DATA FOR ANALYSIS section start

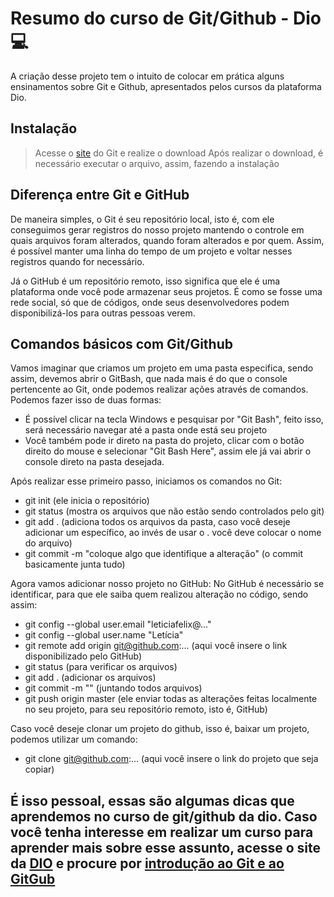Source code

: # Resumo do curso de Git/Github - Dio 💻
A criação desse projeto tem o intuito de colocar em prática alguns ensinamentos sobre Git e Github, apresentados pelos cursos da plataforma Dio.

## Instalação
> Acesse o [site](https://git-scm.com/downloads) do Git e realize o download
> Após realizar o download, é necessário executar o arquivo, assim, fazendo a instalação

## Diferença entre Git e GitHub
De maneira simples, o Git é seu repositório local, isto é, com ele conseguimos gerar registros do nosso projeto mantendo o controle em quais arquivos foram alterados, quando foram alterados e por quem.
Assim, é possível manter uma linha do tempo de um projeto e voltar nesses registros quando for necessário. 

Já o GitHub é um repositório remoto, isso significa que ele é uma plataforma onde você pode armazenar seus projetos. É como se fosse uma rede social, só que de códigos, onde seus desenvolvedores podem disponibilizá-los para outras pessoas verem.

## Comandos básicos com Git/Github
Vamos imaginar que criamos um projeto em uma pasta especifica, sendo assim, devemos abrir o GitBash, que nada mais é do que o console pertencente ao Git, onde podemos realizar ações através de comandos. Podemos fazer isso de duas formas:
* É possível clicar na tecla Windows e pesquisar por "Git Bash", feito isso, será necessário navegar até a pasta onde está seu projeto
* Você também pode ir direto na pasta do projeto, clicar com o botão direito do mouse e selecionar "Git Bash Here", assim ele já vai abrir o console direto na pasta desejada.

Após realizar esse primeiro passo, iniciamos os comandos no Git:
* git init (ele inicia o repositório)
* git status (mostra os arquivos que não estão sendo controlados pelo git)
* git add . (adiciona todos os arquivos da pasta, caso você deseje adicionar um específico, ao invés de usar o . você deve colocar o nome do arquivo)
* git commit -m "coloque algo que identifique a alteração" (o commit basicamente junta tudo)

Agora vamos adicionar nosso projeto no GitHub:
No GitHub é necessário se identificar, para que ele saiba quem realizou alteração no código, sendo assim:
* git config --global user.email "leticiafelix@..."
* git config --global user.name "Letícia"
* git remote add origin git@github.com:... (aqui você insere o link disponibilizado pelo GitHub)
* git status (para verificar os arquivos)
* git add . (adicionar os arquivos)
* git commit -m "" (juntando todos arquivos)
* git push origin master (ele enviar todas as alterações feitas localmente no seu projeto, para seu repositório remoto, isto é, GitHub)

Caso você deseje clonar um projeto do github, isso é, baixar um projeto, podemos utilizar um comando:
* git clone git@github.com:... (aqui você insere o link do projeto que seja copiar)

## É isso pessoal, essas são algumas dicas que aprendemos no curso de git/github da dio. Caso você tenha interesse em realizar um curso para aprender mais sobre esse assunto, acesse o site da [DIO](https://www.dio.me/) e procure por [introdução ao Git e ao GitGub](https://web.dio.me/course/introducao-ao-git-e-ao-github/learning/75b9fe49-6ed4-4480-83a7-7e37fc356aa9)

DATA FOR ANALYSIS section end

▶ [WORK REQUEST]: The expected result is every line from the material above that includes "Após".

▶ [TASK OUTPUT]:
> Após realizar o download, é necessário executar o arquivo, assim, fazendo a instalação
Após realizar esse primeiro passo, iniciamos os comandos no Git:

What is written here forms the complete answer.